> _Exercise instructions_
Quote each record exactly, please, leaving none out.

> _Input for this task_
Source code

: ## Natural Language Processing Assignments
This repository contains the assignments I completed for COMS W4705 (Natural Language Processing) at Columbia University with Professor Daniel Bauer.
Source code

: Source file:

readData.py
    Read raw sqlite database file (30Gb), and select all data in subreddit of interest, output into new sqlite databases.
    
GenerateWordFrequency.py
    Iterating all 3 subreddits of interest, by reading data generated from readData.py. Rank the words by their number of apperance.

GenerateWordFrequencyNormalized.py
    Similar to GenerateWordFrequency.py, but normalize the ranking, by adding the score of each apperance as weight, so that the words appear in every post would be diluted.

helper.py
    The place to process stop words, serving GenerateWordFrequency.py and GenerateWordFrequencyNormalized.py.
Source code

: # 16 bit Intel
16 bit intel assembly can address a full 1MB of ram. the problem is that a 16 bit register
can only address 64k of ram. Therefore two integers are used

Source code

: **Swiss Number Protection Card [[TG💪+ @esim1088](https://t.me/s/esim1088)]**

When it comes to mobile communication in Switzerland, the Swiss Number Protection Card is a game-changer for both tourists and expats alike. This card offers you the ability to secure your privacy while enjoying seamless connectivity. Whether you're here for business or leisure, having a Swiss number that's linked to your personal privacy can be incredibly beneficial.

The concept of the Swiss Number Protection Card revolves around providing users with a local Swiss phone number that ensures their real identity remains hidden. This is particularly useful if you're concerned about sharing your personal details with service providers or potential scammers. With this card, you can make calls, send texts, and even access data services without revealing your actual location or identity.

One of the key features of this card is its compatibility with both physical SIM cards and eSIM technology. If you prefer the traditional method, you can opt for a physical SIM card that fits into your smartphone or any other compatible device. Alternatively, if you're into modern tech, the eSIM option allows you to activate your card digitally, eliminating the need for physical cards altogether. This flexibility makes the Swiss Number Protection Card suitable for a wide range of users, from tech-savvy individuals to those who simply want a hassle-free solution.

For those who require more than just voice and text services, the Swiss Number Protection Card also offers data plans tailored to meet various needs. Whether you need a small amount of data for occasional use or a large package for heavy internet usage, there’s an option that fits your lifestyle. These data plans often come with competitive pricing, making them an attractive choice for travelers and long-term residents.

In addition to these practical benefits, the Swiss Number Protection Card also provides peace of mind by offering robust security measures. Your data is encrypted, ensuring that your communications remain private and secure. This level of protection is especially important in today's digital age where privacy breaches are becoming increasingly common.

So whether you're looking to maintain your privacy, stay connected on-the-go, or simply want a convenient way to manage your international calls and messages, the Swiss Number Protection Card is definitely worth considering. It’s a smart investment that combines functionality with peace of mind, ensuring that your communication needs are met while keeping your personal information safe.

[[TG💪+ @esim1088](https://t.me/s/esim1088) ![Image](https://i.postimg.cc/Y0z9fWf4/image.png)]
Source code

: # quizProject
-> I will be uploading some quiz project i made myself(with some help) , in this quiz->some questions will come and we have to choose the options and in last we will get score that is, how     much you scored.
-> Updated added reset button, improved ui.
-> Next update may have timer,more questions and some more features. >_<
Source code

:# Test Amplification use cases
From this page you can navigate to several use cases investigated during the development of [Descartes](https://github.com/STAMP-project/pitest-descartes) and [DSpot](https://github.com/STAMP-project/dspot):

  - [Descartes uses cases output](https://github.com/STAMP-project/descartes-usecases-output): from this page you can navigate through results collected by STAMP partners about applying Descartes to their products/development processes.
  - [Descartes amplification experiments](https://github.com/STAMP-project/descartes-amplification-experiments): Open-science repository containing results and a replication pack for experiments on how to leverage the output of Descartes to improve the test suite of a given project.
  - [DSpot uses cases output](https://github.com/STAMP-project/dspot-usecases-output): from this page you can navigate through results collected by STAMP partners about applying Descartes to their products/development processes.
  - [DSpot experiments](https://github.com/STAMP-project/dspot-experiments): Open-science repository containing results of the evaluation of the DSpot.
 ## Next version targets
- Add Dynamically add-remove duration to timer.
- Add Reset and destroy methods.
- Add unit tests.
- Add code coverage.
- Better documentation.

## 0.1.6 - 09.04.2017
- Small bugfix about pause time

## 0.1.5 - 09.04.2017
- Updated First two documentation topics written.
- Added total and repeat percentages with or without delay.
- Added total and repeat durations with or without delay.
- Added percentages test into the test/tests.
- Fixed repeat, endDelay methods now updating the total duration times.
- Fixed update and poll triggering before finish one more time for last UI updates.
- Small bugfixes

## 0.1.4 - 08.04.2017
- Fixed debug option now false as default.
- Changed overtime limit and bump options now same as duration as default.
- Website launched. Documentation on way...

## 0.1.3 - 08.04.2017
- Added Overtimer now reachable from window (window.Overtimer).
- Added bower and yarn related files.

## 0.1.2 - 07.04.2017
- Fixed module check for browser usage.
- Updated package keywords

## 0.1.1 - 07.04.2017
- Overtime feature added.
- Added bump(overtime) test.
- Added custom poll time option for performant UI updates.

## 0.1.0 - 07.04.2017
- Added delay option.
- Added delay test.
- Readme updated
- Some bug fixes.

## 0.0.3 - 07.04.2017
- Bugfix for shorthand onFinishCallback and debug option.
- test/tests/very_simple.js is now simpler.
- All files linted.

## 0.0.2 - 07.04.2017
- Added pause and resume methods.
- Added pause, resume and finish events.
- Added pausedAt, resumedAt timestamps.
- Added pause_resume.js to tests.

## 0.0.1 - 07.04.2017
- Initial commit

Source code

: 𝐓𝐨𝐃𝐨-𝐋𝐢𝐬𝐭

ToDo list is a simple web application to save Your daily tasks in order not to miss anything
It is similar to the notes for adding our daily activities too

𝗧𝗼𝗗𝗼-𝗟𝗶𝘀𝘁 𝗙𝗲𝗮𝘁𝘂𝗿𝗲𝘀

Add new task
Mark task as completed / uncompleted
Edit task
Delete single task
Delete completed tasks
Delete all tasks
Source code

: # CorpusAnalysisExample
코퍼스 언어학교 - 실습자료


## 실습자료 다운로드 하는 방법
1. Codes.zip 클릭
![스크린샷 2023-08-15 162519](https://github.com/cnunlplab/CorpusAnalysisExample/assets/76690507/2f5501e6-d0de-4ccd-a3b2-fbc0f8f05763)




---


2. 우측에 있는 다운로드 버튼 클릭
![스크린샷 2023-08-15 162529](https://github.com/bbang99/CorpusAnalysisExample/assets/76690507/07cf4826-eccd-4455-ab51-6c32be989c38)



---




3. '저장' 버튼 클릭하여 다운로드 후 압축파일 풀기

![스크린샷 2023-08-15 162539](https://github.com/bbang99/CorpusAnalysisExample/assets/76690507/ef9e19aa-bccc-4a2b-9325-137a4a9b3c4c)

> _Reply_
Source code

: ## Natural Language Processing Assignments
This repository contains the assignments I completed for COMS W4705 (Natural Language Processing) at Columbia University with Professor Daniel Bauer.
Source code

: Source file:

readData.py
    Read raw sqlite database file (30Gb), and select all data in subreddit of interest, output into new sqlite databases.
    
GenerateWordFrequency.py
    Iterating all 3 subreddits of interest, by reading data generated from readData.py. Rank the words by their number of apperance.

GenerateWordFrequencyNormalized.py
    Similar to GenerateWordFrequency.py, but normalize the ranking, by adding the score of each apperance as weight, so that the words appear in every post would be diluted.

helper.py
    The place to process stop words, serving GenerateWordFrequency.py and GenerateWordFrequencyNormalized.py.
Source code

: # 16 bit Intel
16 bit intel assembly can address a full 1MB of ram. the problem is that a 16 bit register
can only address 64k of ram. Therefore two integers are used

Source code

: **Swiss Number Protection Card [[TG💪+ @esim1088](https://t.me/s/esim1088)]**

When it comes to mobile communication in Switzerland, the Swiss Number Protection Card is a game-changer for both tourists and expats alike. This card offers you the ability to secure your privacy while enjoying seamless connectivity. Whether you're here for business or leisure, having a Swiss number that's linked to your personal privacy can be incredibly beneficial.

The concept of the Swiss Number Protection Card revolves around providing users with a local Swiss phone number that ensures their real identity remains hidden. This is particularly useful if you're concerned about sharing your personal details with service providers or potential scammers. With this card, you can make calls, send texts, and even access data services without revealing your actual location or identity.

One of the key features of this card is its compatibility with both physical SIM cards and eSIM technology. If you prefer the traditional method, you can opt for a physical SIM card that fits into your smartphone or any other compatible device. Alternatively, if you're into modern tech, the eSIM option allows you to activate your card digitally, eliminating the need for physical cards altogether. This flexibility makes the Swiss Number Protection Card suitable for a wide range of users, from tech-savvy individuals to those who simply want a hassle-free solution.

For those who require more than just voice and text services, the Swiss Number Protection Card also offers data plans tailored to meet various needs. Whether you need a small amount of data for occasional use or a large package for heavy internet usage, there’s an option that fits your lifestyle. These data plans often come with competitive pricing, making them an attractive choice for travelers and long-term residents.

In addition to these practical benefits, the Swiss Number Protection Card also provides peace of mind by offering robust security measures. Your data is encrypted, ensuring that your communications remain private and secure. This level of protection is especially important in today's digital age where privacy breaches are becoming increasingly common.

So whether you're looking to maintain your privacy, stay connected on-the-go, or simply want a convenient way to manage your international calls and messages, the Swiss Number Protection Card is definitely worth considering. It’s a smart investment that combines functionality with peace of mind, ensuring that your communication needs are met while keeping your personal information safe.

[[TG💪+ @esim1088](https://t.me/s/esim1088) ![Image](https://i.postimg.cc/Y0z9fWf4/image.png)]
Source code

: # quizProject
-> I will be uploading some quiz project i made myself(with some help) , in this quiz->some questions will come and we have to choose the options and in last we will get score that is, how     much you scored.
-> Updated added reset button, improved ui.
-> Next update may have timer,more questions and some more features. >_<
Source code

:# Test Amplification use cases
From this page you can navigate to several use cases investigated during the development of [Descartes](https://github.com/STAMP-project/pitest-descartes) and [DSpot](https://github.com/STAMP-project/dspot):

  - [Descartes uses cases output](https://github.com/STAMP-project/descartes-usecases-output): from this page you can navigate through results collected by STAMP partners about applying Descartes to their products/development processes.
  - [Descartes amplification experiments](https://github.com/STAMP-project/descartes-amplification-experiments): Open-science repository containing results and a replication pack for experiments on how to leverage the output of Descartes to improve the test suite of a given project.
  - [DSpot uses cases output](https://github.com/STAMP-project/dspot-usecases-output): from this page you can navigate through results collected by STAMP partners about applying Descartes to their products/development processes.
  - [DSpot experiments](https://github.com/STAMP-project/dspot-experiments): Open-science repository containing results of the evaluation of the DSpot.
 ## Next version targets
- Add Dynamically add-remove duration to timer.
- Add Reset and destroy methods.
- Add unit tests.
- Add code coverage.
- Better documentation.

## 0.1.6 - 09.04.2017
- Small bugfix about pause time

## 0.1.5 - 09.04.2017
- Updated First two documentation topics written.
- Added total and repeat percentages with or without delay.
- Added total and repeat durations with or without delay.
- Added percentages test into the test/tests.
- Fixed repeat, endDelay methods now updating the total duration times.
- Fixed update and poll triggering before finish one more time for last UI updates.
- Small bugfixes

## 0.1.4 - 08.04.2017
- Fixed debug option now false as default.
- Changed overtime limit and bump options now same as duration as default.
- Website launched. Documentation on way...

## 0.1.3 - 08.04.2017
- Added Overtimer now reachable from window (window.Overtimer).
- Added bower and yarn related files.

## 0.1.2 - 07.04.2017
- Fixed module check for browser usage.
- Updated package keywords

## 0.1.1 - 07.04.2017
- Overtime feature added.
- Added bump(overtime) test.
- Added custom poll time option for performant UI updates.

## 0.1.0 - 07.04.2017
- Added delay option.
- Added delay test.
- Readme updated
- Some bug fixes.

## 0.0.3 - 07.04.2017
- Bugfix for shorthand onFinishCallback and debug option.
- test/tests/very_simple.js is now simpler.
- All files linted.

## 0.0.2 - 07.04.2017
- Added pause and resume methods.
- Added pause, resume and finish events.
- Added pausedAt, resumedAt timestamps.
- Added pause_resume.js to tests.

## 0.0.1 - 07.04.2017
- Initial commit

Source code

: 𝐓𝐨𝐃𝐨-𝐋𝐢𝐬𝐭

ToDo list is a simple web application to save Your daily tasks in order not to miss anything
It is similar to the notes for adding our daily activities too

𝗧𝗼𝗗𝗼-𝗟𝗶𝘀𝘁 𝗙𝗲𝗮𝘁𝘂𝗿𝗲𝘀

Add new task
Mark task as completed / uncompleted
Edit task
Delete single task
Delete completed tasks
Delete all tasks
Source code

: # CorpusAnalysisExample
코퍼스 언어학교 - 실습자료


## 실습자료 다운로드 하는 방법
1. Codes.zip 클릭
![스크린샷 2023-08-15 162519](https://github.com/cnunlplab/CorpusAnalysisExample/assets/76690507/2f5501e6-d0de-4ccd-a3b2-fbc0f8f05763)




---


2. 우측에 있는 다운로드 버튼 클릭
![스크린샷 2023-08-15 162529](https://github.com/bbang99/CorpusAnalysisExample/assets/76690507/07cf4826-eccd-4455-ab51-6c32be989c38)



---




3. '저장' 버튼 클릭하여 다운로드 후 압축파일 풀기

![스크린샷 2023-08-15 162539](https://github.com/bbang99/CorpusAnalysisExample/assets/76690507/ef9e19aa-bccc-4a2b-9325-137a4a9b3c4c)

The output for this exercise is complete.